The development of cysts in ADPKD patients results from two main cellular processes. The first is cell growth with an increase in the number of kidney cells that make up the outer surface of the cyst. The second is an increase in fluid secretion into the cysts that develop. The investigators have shown that an enzyme, AMP-activated protein kinase (AMPK), when activated can inhibit both of those processes. Moreover, genetic mutations that cause ADPKD may alter the energy metabolism of the cell, which in turn inhibits AMPK activity. Bempedoic acid (BA), a medication that is FDA-approved for the treatment of individuals with high cholesterol and has a good safety record, activates AMPK. In addition to activating AMPK, BA inhibits a second enzyme called ATP-citrate lyase (ACLY), which is involved in cholesterol synthesis. ACLY has received growing attention as a novel target for cancer treatment. ACLY inhibition blocks increases of cell numbers by inhibiting the lipid synthesis that is required for creation of new cell membranes. This study will test whether targeting these pathways through treatment with BA will help reverse dysfunctional metabolism in individuals with ADPKD and slow disease progression.

The investigators will test this using a phase 2 clinical trial in which 120 individuals with rapidly progressive ADPKD and an estimated glomerular filtration rate of 35 or greater will be treated with either BA or placebo (inactive look-alike pill) for two years. Participants on or off a stable dose of Tol will be included in the study. Participants will be recruited from the U. of Vermont, U. of Maryland, and Tufts University, which have active PKD clinics and are recognized by the PKD Foundation as Centers of Excellence. Through follow-up visits and lab work, the investigators will assess the safety and tolerability of BA in the participants as the primary outcomes. The secondary goals are to assess preliminary efficacy and effects of BA on quality of life in study participants. The growth of cysts results in increased volume or size of the kidneys and liver. Total and cyst volumes of the kidney and liver and visceral abdominal fat content via magnetic resonance imaging (MRI) will be measured to gauge the effectiveness of this drug. The investigators also predict that proteins and small molecules involved in regulating cell energy metabolism, inflammation, and injury, as well as proteins directly involved in AMPK and ACLY function, will be altered in ADPKD patients. Levels of these proteins and small molecules may then subsequently change with BA therapy. Exploratory, mechanistic goals of this study are to identify prognostic and predictive urinary biomarkers in study participants.

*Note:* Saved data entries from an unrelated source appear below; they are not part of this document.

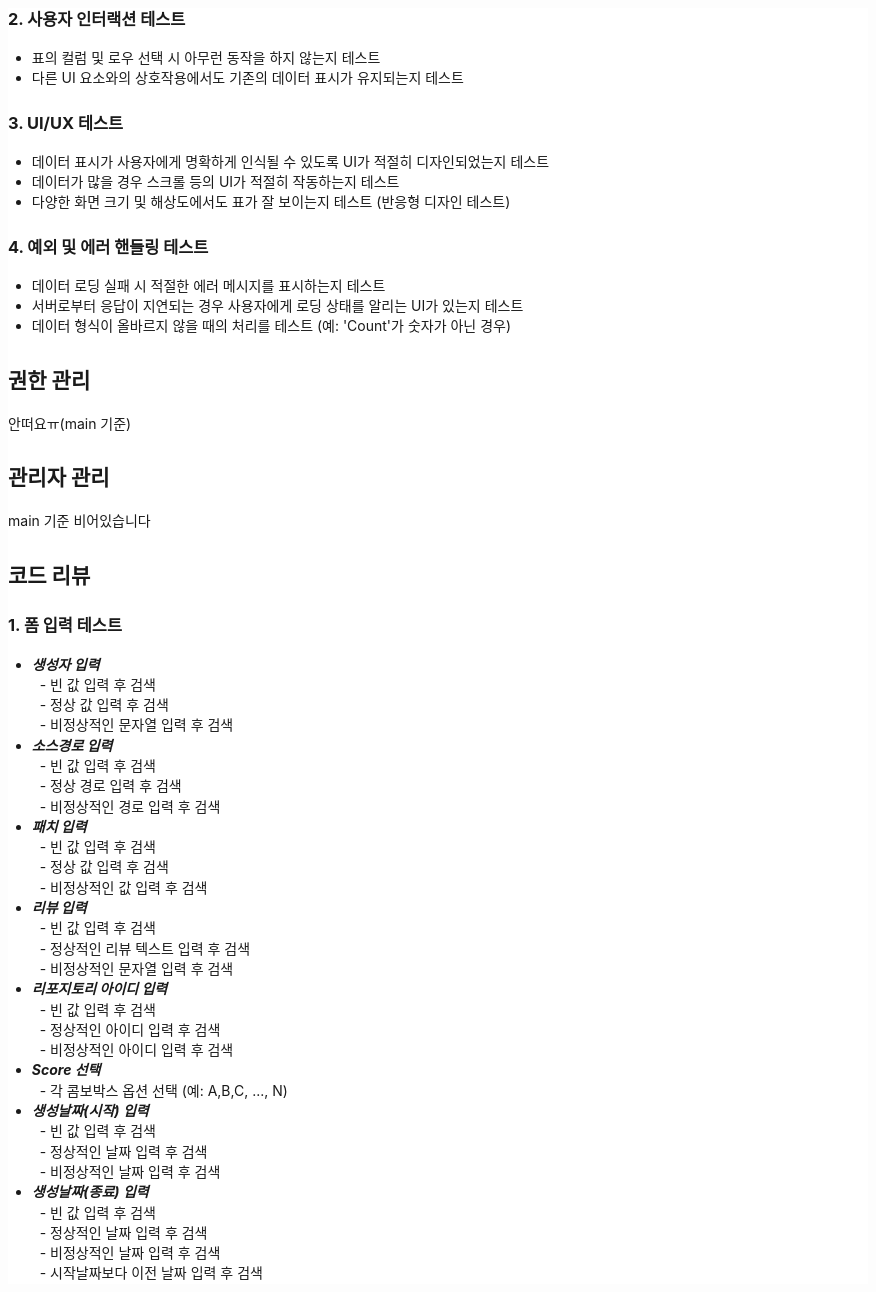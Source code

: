 ### 2. 사용자 인터랙션 테스트
- 표의 컬럼 및 로우 선택 시 아무런 동작을 하지 않는지 테스트
- 다른 UI 요소와의 상호작용에서도 기존의 데이터 표시가 유지되는지 테스트

### 3. UI/UX 테스트
- 데이터 표시가 사용자에게 명확하게 인식될 수 있도록 UI가 적절히 디자인되었는지 테스트
- 데이터가 많을 경우 스크롤 등의 UI가 적절히 작동하는지 테스트
- 다양한 화면 크기 및 해상도에서도 표가 잘 보이는지 테스트 (반응형 디자인 테스트)

### 4. 예외 및 에러 핸들링 테스트
- 데이터 로딩 실패 시 적절한 에러 메시지를 표시하는지 테스트
- 서버로부터 응답이 지연되는 경우 사용자에게 로딩 상태를 알리는 UI가 있는지 테스트
- 데이터 형식이 올바르지 않을 때의 처리를 테스트 (예: 'Count'가 숫자가 아닌 경우)


## 권한 관리
안떠요ㅠ(main 기준)


## 관리자 관리
main 기준 비어있습니다



## 코드 리뷰
  
### 1. 폼 입력 테스트  
- ***생성자 입력***  
  - 빈 값 입력 후 검색  
  - 정상 값 입력 후 검색  
  - 비정상적인 문자열 입력 후 검색  
- ***소스경로 입력***  
  - 빈 값 입력 후 검색  
  - 정상 경로 입력 후 검색  
  - 비정상적인 경로 입력 후 검색  
- ***패치 입력***  
  - 빈 값 입력 후 검색  
  - 정상 값 입력 후 검색  
  - 비정상적인 값 입력 후 검색  
- ***리뷰 입력***  
  - 빈 값 입력 후 검색  
  - 정상적인 리뷰 텍스트 입력 후 검색  
  - 비정상적인 문자열 입력 후 검색  
- ***리포지토리 아이디 입력***  
  - 빈 값 입력 후 검색  
  - 정상적인 아이디 입력 후 검색  
  - 비정상적인 아이디 입력 후 검색  
- ***Score 선택***  
  - 각 콤보박스 옵션 선택 (예: A,B,C, ..., N)  
- ***생성날짜(시작) 입력***  
  - 빈 값 입력 후 검색  
  - 정상적인 날짜 입력 후 검색  
  - 비정상적인 날짜 입력 후 검색  
- ***생성날짜(종료) 입력***  
  - 빈 값 입력 후 검색  
  - 정상적인 날짜 입력 후 검색  
  - 비정상적인 날짜 입력 후 검색  
  - 시작날짜보다 이전 날짜 입력 후 검색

Successful completion of this study would have a significant impact on individuals with ADPKD by laying the groundwork for a new treatment strategy as well as by providing a new way to help guide treatment decisions.

In summary, the goals of this phase 2 randomized, double-blind, placebo-controlled clinical trial are to test the safety, tolerability and preliminary efficacy of the drug bempedoic acid, FDA-approved to lower cholesterol, when used in ADPKD patients.

Study Overview

• Status: Not yet recruiting
• Conditions: ADPKD (Autosomal Dominant Polycystic Kidney Disease)
• Intervention / Treatment: Drug: Bempedoic Acid 180 MG Oral Tablet; Drug: Placebo Capsule(s)

Detailed Description

Background and Rationale: Autosomal Dominant Polycystic Kidney Disease (ADPKD) is the most common monogenic kidney disease affecting ~1:700 individuals with half of patients progressing to end-stage kidney disease by age 60. ADPKD is characterized by excessive epithelial cell proliferation and cAMP-dependent luminal fluid secretion that manifests as progressive cyst development. There is growing recognition that metabolic derangements occur in ADPKD cells contributing to cyst formation and expansion, including increased glycolysis, impaired mitochondrial fatty acid oxidation, and reduced activity of the metabolic sensor AMP-activated protein kinase (AMPK). Tolvaptan (Tol), the only FDA-approved drug for ADPKD, modestly slows disease progression in patients but has dose-dependent side effects limiting its tolerability, including polyuria and thirst, and rare hepatotoxicity, which requires close liver function test monitoring. New therapeutic strategies are greatly needed for ADPKD patients, especially ones that target complementary signaling pathways that may afford additivity in slowing disease progression when used together with Tol and may permit lower Tol dosing in patients. Recent preclinical work suggests that bempedoic acid (BA) may serve as an exciting new therapy for ADPKD in this regard. BA is an ATP-citrate lyase (ACLY) inhibitor FDA-approved to treat hypercholesterolemia. BA is a pro-drug that gets activated only in kidney and liver, the main organs affected in ADPKD, and catalyzes a key step in fatty acid and sterol synthesis important for cell growth and proliferation. BA also directly activates AMPK and promotes mitochondrial oxidative metabolism. Together, these effects target key dysregulated pathways in ADPKD and support the potential of this drug for the treatment of ADPKD. In preclinical studies BA treatment inhibited cyst growth and improved mitochondrial health in model ADPKD kidney cells and mice. Importantly, BA treatment appears to be safe and well tolerated in patients with mild-moderate CKD with no dose adjustment, although its use has never been studied specifically in ADPKD patients.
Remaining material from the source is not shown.